Is A Scottish Terrier the right breed for you?
You have just been captivated by a pair of shiny, black, shoe button eyes, a fuzzy face and a quizzical expression. But you MUST do your homework to make sure the Scottie is the kind of dog for you and your family.
The Scottish Terrier Club of Greater New York urges you to think carefully about what you want from your pet; read up on the breed, talk to breeders and fanciers, and make sure that the Scottish Terrier is the right breed for you.
What Do Scotties Look Like?
Scotties stand about 10 to 12 inches at the shoulder and weigh between 18-23 pounds. They can range in color from black, or more commonly, brindle which is a combination of black with another color, usually a reddish brown or silver, to wheaten. The outer coat is hard and wiry with a dense soft undercoat. See the Scottie Standard here.
Scotties are first and foremost terriers. Originally from the highlands of Scotland, they were bred to go to ground, or dig, in pursuit of badgers, rats, foxes and other borrowing animals. They enjoy digging, and will landscape your yard if you let them.
Scotties are intensely curious, independent, active and agile. Intelligent as well as playful, they are loyal, loving companions and excellent watchdogs.
Scotties' exercise requirements are moderate; they love a brisk walk or a game of ball. Scotties are adaptable and dependable, but can be aggressive with other animals.

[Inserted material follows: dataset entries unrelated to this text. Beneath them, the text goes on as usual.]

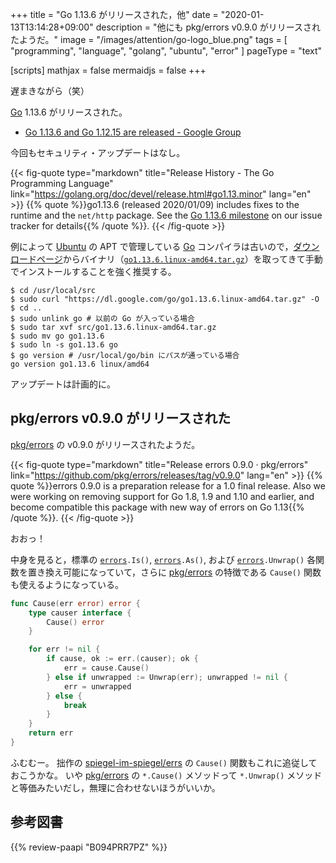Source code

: +++
title = "Go 1.13.6 がリリースされた，他"
date =  "2020-01-13T13:14:28+09:00"
description = "他にも pkg/errors v0.9.0 がリリースされたようだ。"
image = "/images/attention/go-logo_blue.png"
tags  = [ "programming", "language", "golang", "ubuntu", "error" ]
pageType = "text"

[scripts]
  mathjax = false
  mermaidjs = false
+++

遅まきながら（笑）

[Go] 1.13.6 がリリースされた。

- [Go 1.13.6 and Go 1.12.15 are released - Google Group](https://groups.google.com/forum/#!topic/golang-announce/RLFrcJ_FZZs)

今回もセキュリティ・アップデートはなし。

{{< fig-quote type="markdown" title="Release History - The Go Programming Language" link="https://golang.org/doc/devel/release.html#go1.13.minor" lang="en" >}}
{{% quote %}}go1.13.6 (released 2020/01/09) includes fixes to the runtime and the `net/http` package. See the [Go 1.13.6 milestone](https://github.com/golang/go/issues?q=milestone%3AGo1.13.6+label%3ACherryPickApproved) on our issue tracker for details{{% /quote %}}.
{{< /fig-quote >}}

例によって [Ubuntu] の APT で管理している [Go] コンパイラは古いので，[ダウンロードページ](https://golang.org/dl/ "Downloads - The Go Programming Language")からバイナリ（[`go1.13.6.linux-amd64.tar.gz`](https://dl.google.com/go/go1.13.6.linux-amd64.tar.gz)）を取ってきて手動でインストールすることを強く推奨する。

```text
$ cd /usr/local/src
$ sudo curl "https://dl.google.com/go/go1.13.6.linux-amd64.tar.gz" -O
$ cd ..
$ sudo unlink go # 以前の Go が入っている場合
$ sudo tar xvf src/go1.13.6.linux-amd64.tar.gz
$ sudo mv go go1.13.6
$ sudo ln -s go1.13.6 go
$ go version # /usr/local/go/bin にパスが通っている場合
go version go1.13.6 linux/amd64
```

アップデートは計画的に。

[Go]: https://golang.org/ "The Go Programming Language"
[Go 言語]: https://golang.org/ "The Go Programming Language"
[Ubuntu]: https://www.ubuntu.com/ "The leading operating system for PCs, IoT devices, servers and the cloud | Ubuntu"

## pkg/errors v0.9.0 がリリースされた

[pkg/errors] の v0.9.0 がリリースされたようだ。

{{< fig-quote type="markdown" title="Release errors 0.9.0 · pkg/errors" link="https://github.com/pkg/errors/releases/tag/v0.9.0" lang="en" >}}
{{% quote %}}errors 0.9.0 is a preparation release for a 1.0 final release. Also we were working on removing support for Go 1.8, 1.9 and 1.10 and earlier, and become compatible this package with new way of errors on Go 1.13{{% /quote %}}.
{{< /fig-quote >}}

おおっ！

中身を見ると，標準の  [`errors`]`.Is()`, [`errors`]`.As()`, および [`errors`]`.Unwrap()` 各関数を置き換え可能になっていて，さらに [pkg/errors] の特徴である `Cause()` 関数も使えるようになっている。

```go
func Cause(err error) error {
    type causer interface {
        Cause() error
    }

    for err != nil {
        if cause, ok := err.(causer); ok {
            err = cause.Cause()
        } else if unwrapped := Unwrap(err); unwrapped != nil {
            err = unwrapped
        } else {
            break
        }
    }
    return err
}
```

ふむむー。
拙作の [spiegel-im-spiegel/errs] の `Cause()` 関数もこれに追従しておこうかな。
いや [pkg/errors] の `*.Cause()` メソッドって `*.Unwrap()` メソッドと等価みたいだし，無理に合わせないほうがいいか。

[pkg/errors]: https://github.com/pkg/errors "pkg/errors: Simple error handling primitives"
[spiegel-im-spiegel/errs]: https://github.com/spiegel-im-spiegel/errs "spiegel-im-spiegel/errs: Error handling for Golang"
[`errors`]: https://golang.org/pkg/errors/ "errors - The Go Programming Language"

## 参考図書

{{% review-paapi "B094PRR7PZ" %}} <!-- プログラミング言語Go -->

Training, Togetherness, and Sports
Crate training is encouraged from an early age with Scotties, for a number of reasons. It helps in housebreaking. It keeps curious, active puppies safe when you are not around to watch them. It gives them a sense of privacy for food and rest. And if you want to do Scottie sports or showing, your dog will need to feel that the crate is a happy place to be, wherever they go.
They are loyal famiIy dogs and do not always give their love freely to others. Scotties have their own opinions. Occasionally they can be stubborn and willful.
Early obedience training is highly recommended. Scotties love the time spent with you in training if you avoid force and make training fun. They look forward to doing things with you!
Scotties excel in agility and terrier trials. Increasingly we are seeing Scotties in rally, barn hunt, scent work and even obedience, as families discover the fun of partnering with their Scotties, uncovering talents and building skills in various challenging activities that their Scotties take to with gusto.
Considerable grooming is required to keep your Scottie neat and comfortable. A professional grooming every 6 to 8 weeks is recommended to maintain those distinctive Scottie good looks.
Between groomings, a twice weekly brushing with a slicker brush, then finishing off with a thorough combing will keep the coat free of tangles and will help prevent skin problems.
If you are thinking about showing your pup, extensive grooming is required. The Scottish Terrier Club of America has developed a fabulous manual and instruction video on how to groom a Scottie. You can purchase it here.
Historically Scotties have had susceptibility to certain diseases, such as skin problems, canine cramp, hypothyroidism, von Willebrand's disease (VWD), which is a form of hemophilia, and CMO, which affects the growth of the jawbone.
Fortunately there are now DNA tests that can indicate a likelihood that a sire or dam can pass along VWD and CMO to puppies. Many breeders are choosing to have their breeding dogs tested for some of these problems, and each dog that completes the testing is said to be CHIC tested. CHIC is an acronym for The Canine Health Information Center which maintains a DNA Bank that collects and stores canine DNA samples along with corresponding genealogic and phenotypic information to facilitate future research and testing aimed at reducing the incidence of inherited disease in dogs.
If properly cared for, Scotties can live long and healthy lives. Their average life span is about 10 to 12 years, but some have been known to live as long as fifteen years!